If you want narrow banking (aka full
reserve banking) explained to you, don’t bother with John Kay’s paper entitled “Narrow
Banking”.
First, the paper is about 20,000
words, most of it concerned with bank problems IN GENERAL: i.e. the paper is
not concerned for the most part with narrow banking.
Second, the paper contains a huge
blunder, as follows.
Kay starts by claiming, correctly,
that narrow banking consists of banks investing depositors’ money only in ultra-safe
assets. Indeed that’s entirely in line with of other advocates of narrow / full
reserve banking, e.g. Positive
Money, Milton Friedman, Laurence Kotlikoff, etc. As Kay puts it, “The model of narrow
banking is one in which all retail deposits are secured on safe assets.”
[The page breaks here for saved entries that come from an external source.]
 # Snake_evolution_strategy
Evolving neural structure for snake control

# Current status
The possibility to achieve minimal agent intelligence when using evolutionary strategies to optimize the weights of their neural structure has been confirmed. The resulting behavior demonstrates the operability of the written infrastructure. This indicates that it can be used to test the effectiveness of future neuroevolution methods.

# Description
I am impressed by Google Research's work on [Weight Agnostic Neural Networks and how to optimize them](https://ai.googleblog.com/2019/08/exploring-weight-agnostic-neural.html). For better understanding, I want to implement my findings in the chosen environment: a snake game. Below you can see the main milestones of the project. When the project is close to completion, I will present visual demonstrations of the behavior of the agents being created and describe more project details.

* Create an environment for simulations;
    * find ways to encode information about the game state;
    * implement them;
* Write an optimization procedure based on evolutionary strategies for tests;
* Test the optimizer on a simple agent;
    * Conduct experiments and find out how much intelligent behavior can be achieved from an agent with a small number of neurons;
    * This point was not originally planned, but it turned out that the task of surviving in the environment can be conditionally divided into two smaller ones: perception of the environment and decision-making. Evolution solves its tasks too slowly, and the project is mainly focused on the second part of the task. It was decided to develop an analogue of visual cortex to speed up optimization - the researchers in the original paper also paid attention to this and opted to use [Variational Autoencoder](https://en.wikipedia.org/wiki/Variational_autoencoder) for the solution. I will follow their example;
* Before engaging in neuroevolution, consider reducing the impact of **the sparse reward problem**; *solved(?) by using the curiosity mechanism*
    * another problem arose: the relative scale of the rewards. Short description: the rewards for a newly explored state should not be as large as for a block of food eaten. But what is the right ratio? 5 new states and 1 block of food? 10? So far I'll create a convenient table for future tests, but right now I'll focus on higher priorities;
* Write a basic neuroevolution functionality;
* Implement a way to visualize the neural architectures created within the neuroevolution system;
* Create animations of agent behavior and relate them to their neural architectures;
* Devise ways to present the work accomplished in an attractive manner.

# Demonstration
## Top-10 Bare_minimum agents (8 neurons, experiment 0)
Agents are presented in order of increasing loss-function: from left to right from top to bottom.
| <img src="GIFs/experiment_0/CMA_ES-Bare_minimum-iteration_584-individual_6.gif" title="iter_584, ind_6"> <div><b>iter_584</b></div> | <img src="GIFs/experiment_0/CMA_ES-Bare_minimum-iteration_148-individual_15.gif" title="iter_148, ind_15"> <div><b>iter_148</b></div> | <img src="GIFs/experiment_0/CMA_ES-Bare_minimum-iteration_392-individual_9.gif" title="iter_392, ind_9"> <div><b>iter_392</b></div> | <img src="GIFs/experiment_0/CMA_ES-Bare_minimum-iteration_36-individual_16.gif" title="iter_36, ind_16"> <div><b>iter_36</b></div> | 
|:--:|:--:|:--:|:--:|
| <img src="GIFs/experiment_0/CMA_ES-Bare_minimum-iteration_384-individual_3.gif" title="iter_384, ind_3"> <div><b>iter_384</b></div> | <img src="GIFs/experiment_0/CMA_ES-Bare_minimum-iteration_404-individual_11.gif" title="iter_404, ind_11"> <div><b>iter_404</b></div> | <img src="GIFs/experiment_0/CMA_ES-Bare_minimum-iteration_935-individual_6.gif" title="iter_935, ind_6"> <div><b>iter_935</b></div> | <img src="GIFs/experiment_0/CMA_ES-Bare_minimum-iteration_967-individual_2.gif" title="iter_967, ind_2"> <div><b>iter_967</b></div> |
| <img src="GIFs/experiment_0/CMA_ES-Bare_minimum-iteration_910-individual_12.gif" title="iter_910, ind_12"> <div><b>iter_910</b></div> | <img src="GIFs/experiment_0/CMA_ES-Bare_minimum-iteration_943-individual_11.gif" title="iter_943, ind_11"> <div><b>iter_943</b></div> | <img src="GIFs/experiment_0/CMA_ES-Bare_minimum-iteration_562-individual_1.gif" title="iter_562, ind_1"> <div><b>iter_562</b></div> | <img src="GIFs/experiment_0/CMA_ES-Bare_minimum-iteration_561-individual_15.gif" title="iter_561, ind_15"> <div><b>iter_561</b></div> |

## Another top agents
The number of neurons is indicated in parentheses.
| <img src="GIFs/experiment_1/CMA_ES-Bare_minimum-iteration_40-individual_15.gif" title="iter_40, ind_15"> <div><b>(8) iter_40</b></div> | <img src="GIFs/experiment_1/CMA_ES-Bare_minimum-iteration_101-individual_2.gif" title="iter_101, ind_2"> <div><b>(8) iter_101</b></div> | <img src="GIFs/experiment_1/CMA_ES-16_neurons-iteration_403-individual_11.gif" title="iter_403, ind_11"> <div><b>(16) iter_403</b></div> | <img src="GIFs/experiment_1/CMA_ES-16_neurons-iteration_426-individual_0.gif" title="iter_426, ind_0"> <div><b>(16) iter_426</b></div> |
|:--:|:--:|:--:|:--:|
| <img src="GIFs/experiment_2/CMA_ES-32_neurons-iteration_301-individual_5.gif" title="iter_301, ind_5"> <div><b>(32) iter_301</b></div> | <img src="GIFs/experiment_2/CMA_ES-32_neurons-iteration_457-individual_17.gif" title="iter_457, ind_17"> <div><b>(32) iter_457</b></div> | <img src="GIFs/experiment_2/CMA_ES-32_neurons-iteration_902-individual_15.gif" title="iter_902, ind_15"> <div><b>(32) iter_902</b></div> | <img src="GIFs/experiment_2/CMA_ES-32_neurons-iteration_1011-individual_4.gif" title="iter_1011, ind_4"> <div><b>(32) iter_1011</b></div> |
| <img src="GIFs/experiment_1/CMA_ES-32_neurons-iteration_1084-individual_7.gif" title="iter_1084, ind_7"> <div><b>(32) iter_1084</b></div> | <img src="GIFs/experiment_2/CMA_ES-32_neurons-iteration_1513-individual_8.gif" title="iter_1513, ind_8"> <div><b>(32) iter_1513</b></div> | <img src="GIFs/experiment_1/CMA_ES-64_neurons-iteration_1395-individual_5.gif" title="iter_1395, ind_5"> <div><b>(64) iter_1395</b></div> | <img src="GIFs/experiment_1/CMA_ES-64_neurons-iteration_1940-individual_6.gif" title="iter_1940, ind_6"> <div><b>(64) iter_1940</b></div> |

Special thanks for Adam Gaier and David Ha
And by “safe assets” what Positive
Money, Friedman, Kotlikoff mean is GENUINELY SAFE ASSETS. That’s simply money
lodged at the central bank, but possibly also short term government debt, as
suggested by Friedman.
But later on, Kay claims (p.52): “Narrow
banks might engage in consumer lending, lend on mortgage, and lend to
businesses, but would not enjoy a monopoly of these functions.”
Well in that case, there’s precious
little difference between Kay’s so called narrow banks and the sort of bog
standard banks we currently have, which of course lend to mortgagors and
businesses! Plus of course his latter point about mortgages etc contradicts his earlier point about narrow banks investing only in ultra-safe assets.
That mistake by Kay is the equivalent
of building an airliner and forgetting to give it wings. It’s like designing a
car and forgetting to give it an engine. It indicates that Kay is clueless on
this issue.
The Vickers commission.
That probably helps explain why the
sections of the Vickers
report that dealt with narrow banking are nonsense, since the report (to judge
by the few works cited in the relevant sections of the Vickers report:
3.20-3.23) relied heavily on Kay’s paper.